A "revolution, not reform" is needed to keep the institution of judiciary serviceable for the common man, senior Supreme Court judge Justice Ranjan Gogoi said today, asserting that the judiciary would have to be more "pro-active" and on the "front foot".
The assertions were made by Justice Gogoi, who is the senior-most judge and is likely to be recommended to succeed Chief Justice Dipak Misra on his retirement on October 2.
Delivering the third Ramnath Goenka Memorial Lecture on "Vision of Justice", the judge told a packed Teen Murti Bhavan auditorium here that the judiciary was the "last bastion of hope" and has been "a proud guardian of the great constitutional vision". The institution has been endowed with great societal trust.

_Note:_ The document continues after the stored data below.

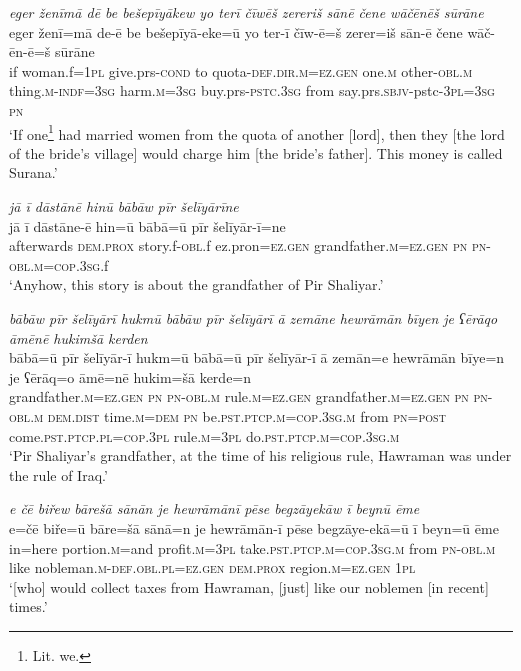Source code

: \ea \label{BP.18}
\textit{eger ženīmā dē be bešepīyākew yo terī čīwēš zereriš sānē čene wāčēnēš sūrāne} \\ 
\gll eger ženī=mā de-ē be bešepīyā-eke=ū yo ter-ī čīw-ē=š zerer=iš sān-ē čene wāč-ēn-ē=š sūrāne \\ 
 if woman.f\textsc{=\textsc{1pl}} give.prs\textsc{-cond} to quota\textsc{-def}\textsc{.dir}\textsc{.m}\textsc{=ez.gen} one\textsc{.m} other\textsc{-obl}\textsc{.m} thing\textsc{.m}\textsc{-indf}\textsc{=3sg} harm\textsc{.m}\textsc{=3sg} buy.prs\textsc{-pstc}\textsc{.3sg} from say.prs.\textsc{sbjv-}pstc\textsc{-3pl}\textsc{=3sg} \textsc{pn} \\ 
\glt `If one\footnote{Lit. we.} had married women from the quota of another [lord], then they [the lord of the bride's village] would charge him [the bride’s father]. This money is called Surana.'
\z 
 
\ea \label{BP.20}
\textit{jā ī dāstānē hinū bābāw pīr šelīyārīne} \\ 
\gll jā ī dāstāne-ē hin=ū bābā=ū pīr šelīyār-ī=ne \\ 
 afterwards \textsc{dem.prox} story.f\textsc{-obl}.f ez.pron\textsc{=ez.gen} grandfather\textsc{.m}\textsc{=ez.gen} \textsc{pn} \textsc{pn}\textsc{-obl}\textsc{.m}\textsc{=cop}\textsc{.3sg}.f \\ 
\glt `Anyhow, this story is about the grandfather of Pir Shaliyar.'
\z 
 
\ea \label{BP.21}
\textit{bābāw pīr šelīyārī hukmū bābāw pīr šelīyārī ā zemāne hewrāmān bīyen je ʕērāqo āmēnē hukimšā kerden} \\ 
\gll bābā=ū pīr šelīyār-ī hukm=ū bābā=ū pīr šelīyār-ī ā zemān=e hewrāmān bīye=n je ʕērāq=o āmē=nē hukim=šā kerde=n \\ 
 grandfather\textsc{.m}\textsc{=ez.gen} \textsc{pn} \textsc{pn}\textsc{-obl}\textsc{.m} rule\textsc{.m}\textsc{=ez.gen} grandfather\textsc{.m}\textsc{=ez.gen} \textsc{pn} \textsc{pn}\textsc{-obl}\textsc{.m} \textsc{dem.dist} time\textsc{.m}\textsc{=dem} \textsc{pn} be\textsc{.pst}\textsc{.ptcp}\textsc{.m}\textsc{=cop}\textsc{.3sg}\textsc{.m} from \textsc{pn}\textsc{=\textsc{post}} come\textsc{.pst}\textsc{.ptcp}\textsc{.pl}\textsc{=cop}\textsc{.3pl} rule\textsc{.m}\textsc{=3pl} do\textsc{.pst}\textsc{.ptcp}\textsc{.m}\textsc{=cop}\textsc{.3sg}\textsc{.m} \\ 
\glt `Pir Shaliyar’s grandfather, at the time of his religious rule, Hawraman was under the rule of Iraq.'
\z 
 
\ea \label{BP.24}
\textit{e čē biřew bārešā sānān je hewrāmānī pēse begzāyekāw ī beynū ēme} \\ 
\gll e=čē biře=ū bāre=šā sānā=n je hewrāmān-ī pēse begzāye-ekā=ū ī beyn=ū ēme \\ 
 in=here portion\textsc{.m}=and profit\textsc{.m}\textsc{=3pl} take\textsc{.pst}\textsc{.ptcp}\textsc{.m}\textsc{=cop}\textsc{.3sg}\textsc{.m} from \textsc{pn}\textsc{-obl}\textsc{.m} like nobleman\textsc{.m}\textsc{-def}\textsc{.obl}\textsc{.pl}\textsc{=ez.gen} \textsc{dem.prox} region\textsc{.m}\textsc{=ez.gen} \textsc{1pl} \\ 
\glt `[who] would collect taxes from Hawraman, [just] like our noblemen [in recent] times.'
\z 
 
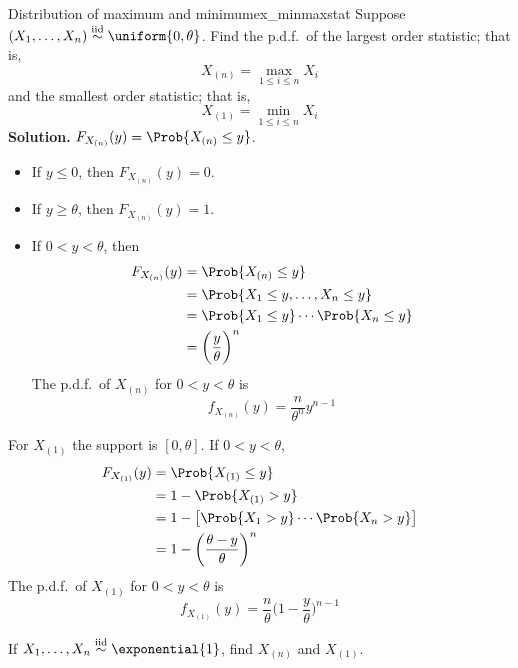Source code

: \begin{Example}{Distribution of maximum and minimum}{ex_minmaxstat}
    Suppose $ (X_1,\ldots,X_n)\stackrel{\text{iid}}{\sim}\uniform{0,\theta} $.
    Find the p.d.f.\ of the largest order statistic; that is,
    \[ X_{(n)}=\max_{1\le i\le n} X_i \]
    and the smallest order statistic; that is,
    \[ X_{(1)}=\min_{1\le i\le n}X_i \]
    \textbf{Solution.} $ F_{X_{(n)}}(y)=\Prob{X_{(n)}\le y} $.
    \begin{itemize}
        \item If $ y\le 0 $, then $ F_{X_{(n)}}(y)=0 $.
        \item If $ y\ge \theta $, then $ F_{X_{(n)}}(y)=1 $.
        \item If $ 0<y<\theta $, then
              \begin{align*}
                  F_{X_{(n)}}(y)
                   & =\Prob{X_{(n)}\le y}                  \\
                   & =\Prob{X_1\le y,\ldots,X_n\le y}      \\
                   & =\Prob{X_1\le y}\cdots\Prob{X_n\le y} \\
                   & =\biggl( \frac{y}{\theta} \biggr)^n
              \end{align*}
              The p.d.f.\ of $ X_{(n)} $ for $ 0<y<\theta $ is
              \[ f_{X_{(n)}}(y)=\frac{n}{\theta^n}y^{n-1} \]
    \end{itemize}
    For $ X_{(1)} $ the support is $ [0,\theta] $. If $ 0<y<\theta $,
    \begin{align*}
        F_{X_{(1)}}(y)
         & =\Prob{X_{(1)}\le y}                             \\
         & =1-\Prob{X_{(1)}>y}                              \\
         & =1-\bigl[ \Prob{X_1>y}\cdots \Prob{X_n>y} \bigr] \\
         & =1-\biggl( \frac{\theta-y}{\theta}  \biggr)^n
    \end{align*}
    The p.d.f.\ of $ X_{(1)} $ for $ 0<y<\theta $ is
    \[ f_{X_{(1)}}(y)=\frac{n}{\theta} \biggl( 1-\frac{y}{\theta}  \biggr)^{n-1} \]
\end{Example}
\begin{Exercise}{}{}
    If $ X_1,\ldots,X_n \stackrel{\text{iid}}{\sim} \exponential{1} $,
    find $ X_{(n)} $ and $ X_{(1)} $.
\end{Exercise}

Justice Gogoi, who along with Justices J Chelameswar (since retired), M B Lokur and Kurian Joseph had held a controversial January 12 presser in which a litany of allegations were made against the Chief Justice of India, also said that "independent journalists and sometimes noisy judges" were the first line of defence for democracy.
Referring to an article (from The Economist) titled 'How Democracy Dies' published in the Indian Express, he said that "...independent judges and noisy journalists are democracy's first line of defence ... Reports of the death of democracy are greatly exaggerated. But the least bad system of government ever devised, is ...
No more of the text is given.